Video. Water crisis looms for Ukrainian city of Sloviansk

The echo of artillery shells thundering in the distance mingles with the din of people gathered around Sloviansk's public water pumps, piercing the uneasy quiet that smothers the nearly deserted streets of this eastern Ukrainian city.

The echo of artillery shells thundering in the distance mingles with the din of people gathered around Sloviansk's public water pumps, piercing the uneasy quiet that smothers the nearly deserted streets of this eastern Ukrainian city.

The members of Sloviansk's dwindling population only emerge — a few minutes at a time — to fill up at the pumps that have been the city's only water source for more than two months.

Fighting between Ukrainian and Russian forces near the key city in the Donetsk region has damaged vital infrastructure that has cut residents off from gas and water for months.

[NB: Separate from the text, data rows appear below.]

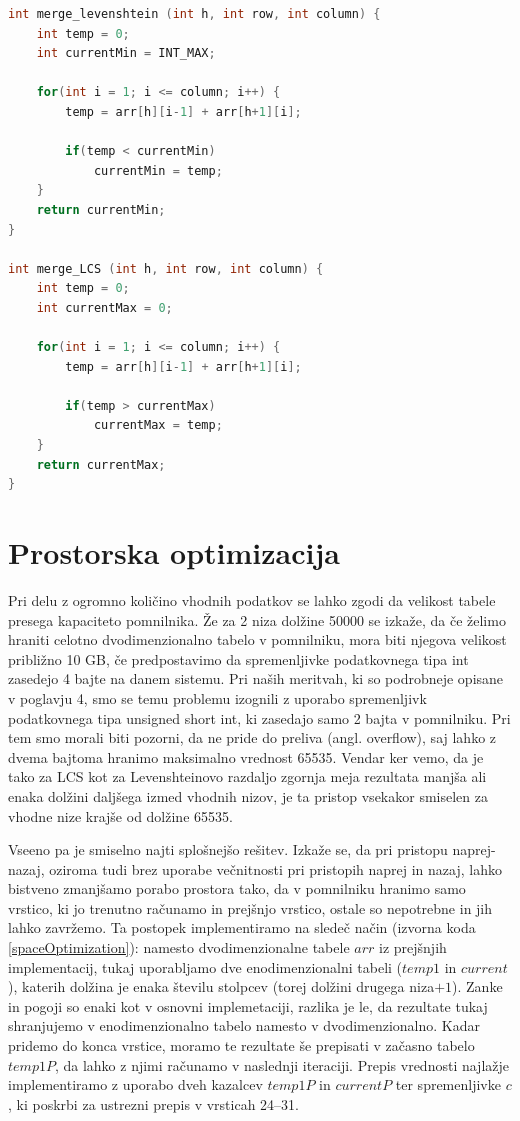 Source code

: \documentclass[a4paper,12pt,openright]{book}
\begin{document}
\bigskip
\begin{lstlisting}[language=C++, caption={Združevalni funkciji za Levenshteinovo razdaljo in LCS.}, captionpos=b, label=merge]
int merge_levenshtein (int h, int row, int column) {
    int temp = 0;
    int currentMin = INT_MAX;

    for(int i = 1; i <= column; i++) {
        temp = arr[h][i-1] + arr[h+1][i];

        if(temp < currentMin)
            currentMin = temp;
    }
    return currentMin;
}

int merge_LCS (int h, int row, int column) {
    int temp = 0;
    int currentMax = 0;

    for(int i = 1; i <= column; i++) {
        temp = arr[h][i-1] + arr[h+1][i];

        if(temp > currentMax)
            currentMax = temp;
    }
    return currentMax;
}
\end{lstlisting}

\section{Prostorska optimizacija}

Pri delu z ogromno količino vhodnih podatkov se lahko zgodi da velikost tabele presega kapaciteto pomnilnika. Že za 2 niza dolžine 50000 se izkaže, da če želimo hraniti celotno dvodimenzionalno tabelo v pomnilniku, mora biti njegova velikost približno 10 GB, če predpostavimo da spremenljivke podatkovnega tipa int zasedejo 4 bajte na danem sistemu. Pri naših meritvah, ki so podrobneje opisane v poglavju 4, smo se temu problemu izognili z uporabo spremenljivk podatkovnega tipa unsigned short int, ki zasedajo samo 2 bajta v pomnilniku. Pri tem smo morali biti pozorni, da ne pride do preliva (angl. overflow), saj lahko z dvema bajtoma hranimo maksimalno vrednost 65535. Vendar ker vemo, da je tako za LCS kot za Levenshteinovo razdaljo zgornja meja rezultata manjša ali enaka dolžini daljšega izmed vhodnih nizov, je ta pristop vsekakor smiselen za vhodne nize krajše od dolžine 65535. 

Vseeno pa je smiselno najti splošnejšo rešitev. Izkaže se, da pri pristopu naprej-nazaj, oziroma tudi brez uporabe večnitnosti pri pristopih naprej in nazaj, lahko bistveno zmanjšamo porabo prostora tako, da v pomnilniku hranimo samo vrstico, ki jo trenutno računamo in prejšnjo vrstico, ostale so nepotrebne in jih lahko zavržemo. Ta postopek implementiramo na sledeč način (izvorna koda \ref{spaceOptimization}): namesto dvodimenzionalne tabele $arr$ iz prejšnjih implementacij, tukaj uporabljamo dve enodimenzionalni tabeli ($temp1$ in $current$), katerih dolžina je enaka številu stolpcev (torej dolžini drugega niza$+ 1$). Zanke in pogoji so enaki kot v osnovni implemetaciji, razlika je le, da rezultate tukaj shranjujemo v enodimenzionalno tabelo namesto v dvodimenzionalno. Kadar pridemo do konca vrstice, moramo te rezultate še prepisati v začasno tabelo $temp1P$, da lahko z njimi računamo v naslednji iteraciji. Prepis vrednosti najlažje implementiramo z uporabo dveh kazalcev $temp1P$ in $currentP$ ter spremenljivke $c$, ki poskrbi za ustrezni prepis v vrsticah 24--31. 
\end{document}
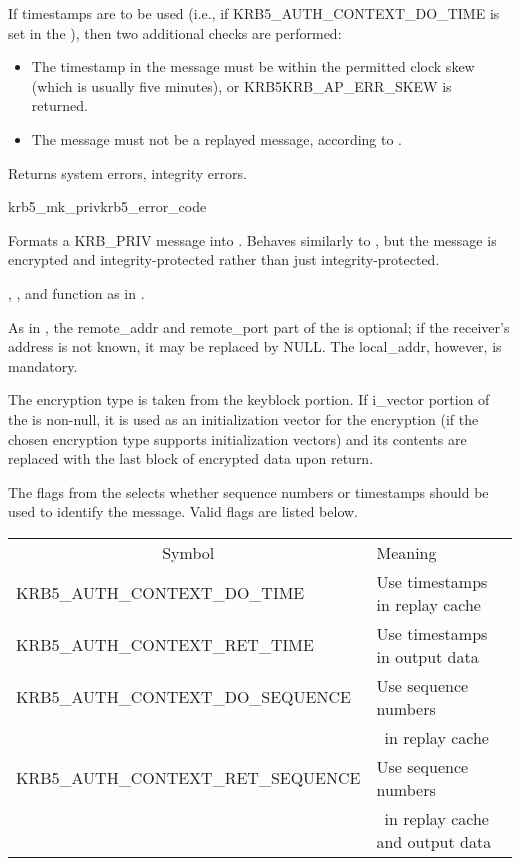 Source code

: If timestamps are to be used (i.e., if KRB5_AUTH_CONTEXT_DO_TIME is set
in the ), then two additional checks are performed:
\begin{itemize}
\item The timestamp in the message must be within the permitted clock
	skew (which is usually five minutes), or KRB5KRB_AP_ERR_SKEW
	is returned.
\item The message must not be a replayed message, according to
	.
\end{itemize}

Returns system errors, integrity errors.

\begin{funcdecl}{krb5_mk_priv}{krb5_error_code}{\funcinout}
\funcin
{}
\funcout
{}
\end{funcdecl}

Formats a KRB_PRIV message into .  Behaves similarly
to , but the message is encrypted and
integrity-protected rather than just integrity-protected.

, , 
 and
 function as in .

As in , the remote_addr and remote_port part of
the  is optional; if the receiver's address is
not known, it may be replaced by NULL.  The local_addr, however, is
mandatory.

The encryption type is taken from the  keyblock
portion. If i_vector portion of the 
is non-null, it is used as an initialization vector for the encryption
(if the chosen encryption type supports initialization vectors)
and its contents are replaced with the last block of encrypted data
upon return.

The flags from the  selects whether sequence numbers or timestamps
should be used to identify the message.  Valid flags are listed below.

\begin{tabular}{ll}
\multicolumn{1}{c}{Symbol} & Meaning \\
KRB5_AUTH_CONTEXT_DO_TIME& Use timestamps in replay cache\\
KRB5_AUTH_CONTEXT_RET_TIME& Use timestamps in output data\\
KRB5_AUTH_CONTEXT_DO_SEQUENCE& Use sequence numbers\\
	&\ in replay cache\\
KRB5_AUTH_CONTEXT_RET_SEQUENCE& Use sequence numbers\\
	&\ in replay cache and output data \\
\end{tabular}

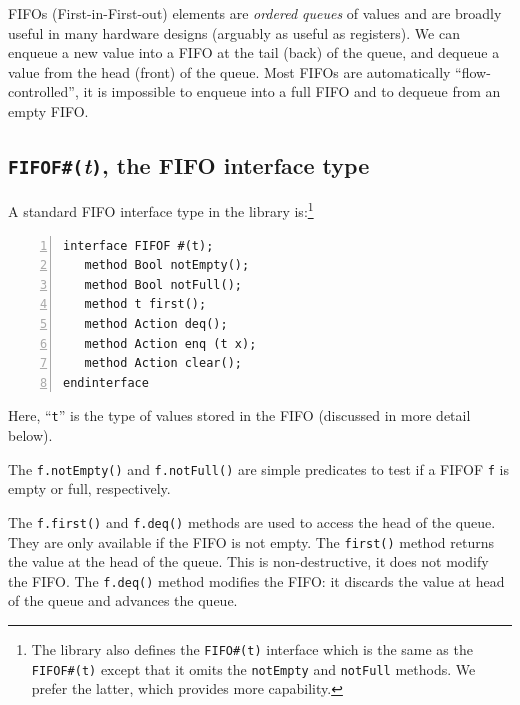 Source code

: FIFOs (First-in-First-out) elements are \emph{ordered queues} of
values and are broadly useful in many hardware designs (arguably as
useful as registers).  We can enqueue a new value into a FIFO at the
tail (back) of the queue, and dequeue a value from the head (front) of
the queue.  Most {\BSV} FIFOs are automatically ``flow-controlled'',
{\ie} it is impossible to enqueue into a full FIFO and to dequeue from
an empty FIFO.


\subsection{{\tt FIFOF\#(}\emph{t}{\tt )}, the FIFO interface type}

\label{Sec_FIFOF_interface}


A standard FIFO interface type in the {\BSV} library is:\footnote{The
{\BSV} library also defines the {\tt FIFO\#(t)} interface which is the
same as the {\tt FIFOF\#(t)} except that it omits the {\tt notEmpty}
and {\tt notFull} methods.  We prefer the latter, which provides more
capability.}

{\footnotesize
\begin{Verbatim}[frame=single, numbers=left]
interface FIFOF #(t);
   method Bool notEmpty();
   method Bool notFull();
   method t first();
   method Action deq();
   method Action enq (t x);
   method Action clear();
endinterface
\end{Verbatim}
}

Here, ``\verb|t|'' is the type of values stored in the FIFO (discussed
in more detail below).

The \verb|f.notEmpty()| and \verb|f.notFull()| are simple predicates
to test if a FIFOF {\tt f} is empty or full, respectively.

The \verb|f.first()| and \verb|f.deq()| methods are used to access the
head of the queue.  They are only available if the FIFO is not empty.
The \verb|first()| method returns the value at the head of the queue.
This is non-destructive, {\ie} it does not modify the FIFO.  The
\verb|f.deq()| method modifies the FIFO: it discards the value at head
of the queue and advances the queue.

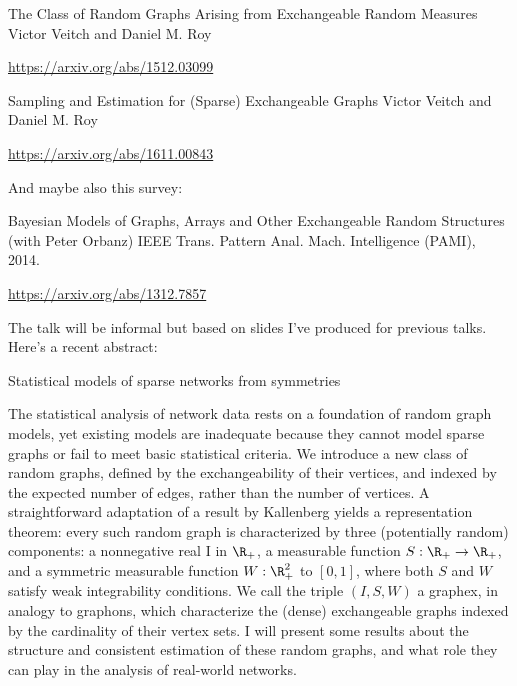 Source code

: \def\filepath{C:/Users/oldhe/Dropbox/Math/templates}






\pagestyle{fancy}
\chead{} 
\rhead{} 
\lfoot{} 
\cfoot{\thepage} 
\rfoot{} 
\renewcommand{\headrulewidth}{.3pt} 
\setlength\voffset{0in}
\setlength\textheight{648pt}





The Class of Random Graphs Arising from Exchangeable Random Measures 
Victor Veitch and Daniel M. Roy 

\url{https://arxiv.org/abs/1512.03099}

Sampling and Estimation for (Sparse) Exchangeable Graphs 
Victor Veitch and Daniel M. Roy

\url{https://arxiv.org/abs/1611.00843}

And maybe also this survey:

Bayesian Models of Graphs, Arrays and Other Exchangeable Random Structures 
(with Peter Orbanz) 
IEEE Trans. Pattern Anal. Mach. Intelligence (PAMI), 2014. 

\url{https://arxiv.org/abs/1312.7857}

The talk will be informal but based on slides I've produced for previous talks. Here's a recent abstract:

Statistical models of sparse networks from symmetries

The statistical analysis of network data rests on a foundation of random graph models, yet existing models are inadequate because they cannot model sparse graphs or fail to meet basic statistical criteria. We introduce a new class of random graphs, defined by the exchangeability of their vertices, and indexed by the expected number of edges, rather than the number of vertices. A straightforward adaptation of a result by Kallenberg yields a representation theorem: every such random graph is characterized by three (potentially random) components: a nonnegative real I in $\R_+$, a measurable function $S: \R_+ \to \R_+$, and a symmetric measurable function $W: \R_+^2 $ to $[0,1]$, where both $S$ and $W$ satisfy weak integrability conditions. We call the triple $(I,S,W)$ a graphex, in analogy to graphons, which characterize the (dense) exchangeable graphs indexed by the cardinality of their vertex sets. I will present some results about the structure and consistent estimation of these random graphs, and what role they can play in the analysis of real-world networks.

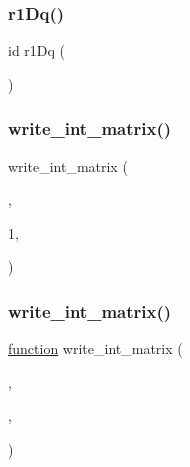 \subsubsection{\texorpdfstring{r1\+Dq()}{r1Dq()}}
{\footnotesize\ttfamily id r1\+Dq (\begin{DoxyParamCaption}{ }\end{DoxyParamCaption})\hspace{0.3cm}{\ttfamily [virtual]}}

\mbox{\label{a01014_a30e0c8956141cd77f6fd8ec4c5e9c80e}} 
\subsubsection{\texorpdfstring{write\+\_\+int\+\_\+matrix()}{write\_int\_matrix()}\hspace{0.1cm}{\footnotesize\ttfamily [1/2]}}
{\footnotesize\ttfamily write\+\_\+int\+\_\+matrix (\begin{DoxyParamCaption}\item[{\hyperlink{a00473_ae0527cbfd56392d5095a691bbf10ba5b}{f\+ID}}]{,  }\item[{\hyperlink{a00575_a53fedbe0b7d30bbdae17dd4984fb3177}{Fmask}\textquotesingle{}-\/}]{1,  }\item[{\textquotesingle{}\hyperlink{a00575_a53fedbe0b7d30bbdae17dd4984fb3177}{Fmask}\textquotesingle{}}]{ }\end{DoxyParamCaption})}

\mbox{\label{a01014_af8d48bee9b0665b9de55de22c6fd4a2b}} 
\subsubsection{\texorpdfstring{write\+\_\+int\+\_\+matrix()}{write\_int\_matrix()}\hspace{0.1cm}{\footnotesize\ttfamily [2/2]}}
{\footnotesize\ttfamily \hyperlink{a00611_a2420833d971716e9bab41cc9fb3abba1}{function} write\+\_\+int\+\_\+matrix (\begin{DoxyParamCaption}\item[{\hyperlink{a00473_ae0527cbfd56392d5095a691bbf10ba5b}{f\+ID}}]{,  }\item[{A}]{,  }\item[{name}]{ }\end{DoxyParamCaption})}

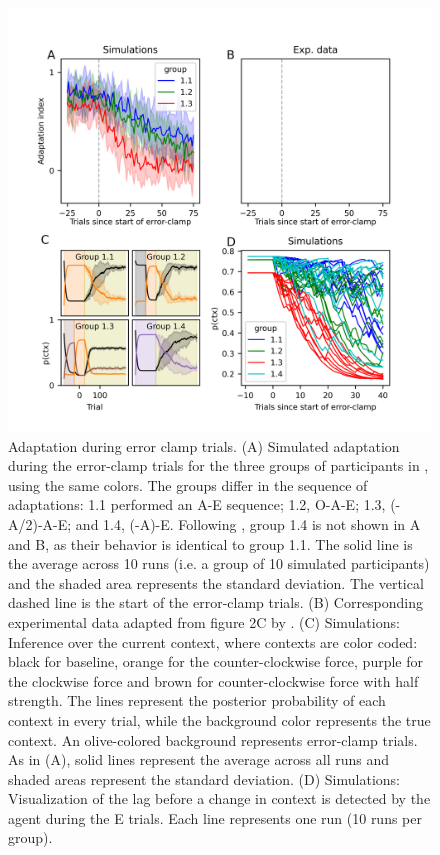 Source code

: \documentclass[a4paper,doc,floatsintext,natbib]{apa6}%
\begin{document}
\begin{figure}
\centering
\includegraphics[width=\textwidth]{./figures/figure_4.png}
\caption{Adaptation during error clamp trials. (A) Simulated adaptation during the error-clamp trials for the three groups of participants in \cite{Vaswani_Decay_2013}, using the same colors. The groups differ in the sequence of adaptations: 1.1 performed an A-E sequence; 1.2, O-A-E; 1.3, (-A/2)-A-E; and 1.4, (-A)-E. Following \cite{Vaswani_Decay_2013}, group 1.4 is not shown in A and B, as their behavior is identical to group 1.1. The solid line is the average across 10 runs (i.e. a group of 10 simulated participants) and the shaded area represents the standard deviation. The vertical dashed line is the start of the error-clamp trials. (B) Corresponding experimental data adapted from figure 2C by \cite{Vaswani_Decay_2013}. (C) Simulations: Inference over the current context, where contexts are color coded: black for baseline, orange for the counter-clockwise force, purple for the clockwise force and brown for counter-clockwise force with half strength. The lines represent the posterior probability of each context in every trial, while the background color represents the true context. An olive-colored background represents error-clamp trials. As in (A), solid lines represent the average across all runs and shaded areas represent the standard deviation. (D) Simulations: Visualization of the lag before a change in context is detected by the agent during the E trials. Each line represents one run (10 runs per group).}
\label{fig:vaswani-2013}
\end{figure}
\end{document}
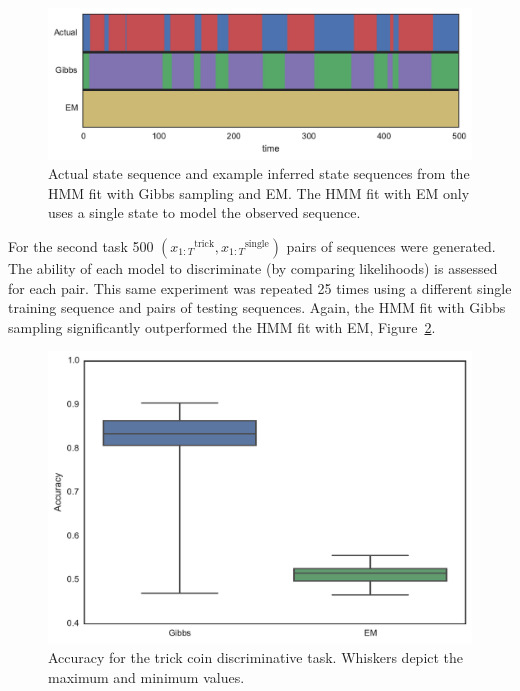 \documentclass[12pt]{report}
\newcommand{\1}[0]{\mathbbm{1}}
\newcommand{\seq}[3]{\ensuremath{#1_{{#2}:{#3}}}}
\begin{document}
\begin{figure}[H]
    \centering
    \includegraphics[width=1\textwidth]{img/trick_coin_states.pdf}
    \caption[Inferred states from trick coin example]{
        Actual state sequence and example inferred state sequences from the
        HMM fit with Gibbs sampling and EM. The HMM fit with EM
        only uses a single state to model the observed sequence.
    }
    \label{fig:trick-coin-states}
\end{figure}

For the second task 500 $(\seq{x}{1}{T}^{\text{trick}}, \seq{x}{1}{T}^\text{single})$ pairs
of sequences were generated. The ability of each model to discriminate (by comparing likelihoods)
is assessed for each pair. This same experiment was repeated 25 times using a different single
training sequence and pairs of testing sequences. Again, the \ac{HMM} fit with Gibbs sampling
significantly outperformed the \ac{HMM} fit with \ac{EM}, Figure~\ref{fig:trick-coin-disc}.

\begin{figure}[H]
    \centering
    \includegraphics[width=1\textwidth]{img/trick_coin_disc_accuracy.pdf}
    \caption[Trick coin accuracy]{
        Accuracy for the trick coin discriminative task. Whiskers
        depict the maximum and minimum values.
    }
    \label{fig:trick-coin-disc}
\end{figure}
\end{document}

The water continues to flow for now, but fears grow that, come winter, the city, only seven miles (12 kilometers) from Russian-occupied territory, could face a humanitarian crisis once the pipes begin to freeze over.

"The water infrastructure was destroyed by the constant battles," said Lyubov Mahlii, a 76-year-old widow who gathers 20 liters (5.3 gallons) of water twice a day from a public tank near her apartment, dragging the plastic bottles up four flights of stairs on her own.

"When there are bombings and sirens, we keep carrying it," she said. "It's a great risk for us, but what can we do?"

Only a fifth of the city's pre-invasion population of 100,000 remains.

And local officials believe things will only get worse once the cold sets in.

Speaking from her tidy kitchen after one such trip, Mahlii said she boils some water for at least 15 minutes to make sure it's safe for consumption.

The remainder is used for bathing, washing clothes and dishes, watering plants and taking care of a stray dog named Chapa.

Following the death of her husband, Nikolai, from diabetes four years ago, Mahlii shares her Soviet government-provided apartment with two bright yellow canaries and an assortment of houseplants.

Water she had gathered filled the plastic tubs and buckets stacked on every flat surface in her small bathroom, while empty plastic bottles lined the walls in her hallway. A meat and vegetable soup was cooking on an electric burner for lunch.

Another Sloviansk resident, Ninel Kyslovska, 75, gathered water from a tank at a park for marinating cucumbers in the sun that afternoon. She said the scarcity had upended all aspects of her life.

"Without water, you won't get anywhere. I have to carry 60, 80, 100 liters of water a day and it's still not enough," she said.

"I don't know what kind of a man you should be, to leave people without water. It's sacred! Bread and water are sacred!"

Filling her bottles, Kyslovska said she sometimes avoids bathing to save herself a trip to the park, and often washes her clothing in a nearby lake.

She blamed the local government for the lack of running water, complaining that nearby Kramatorsk — just six miles (10 kilometers) to the south — still had water flowing from its taps.

Electricity cuts and the lack of heating could also see the fire risk soar as people try to heat and light their homes by other means.

Ukrainian officials are still trying to convince the Donetsk region's remaining residents to evacuate as the war's front line threatens to move westward and the inhospitable winter looms.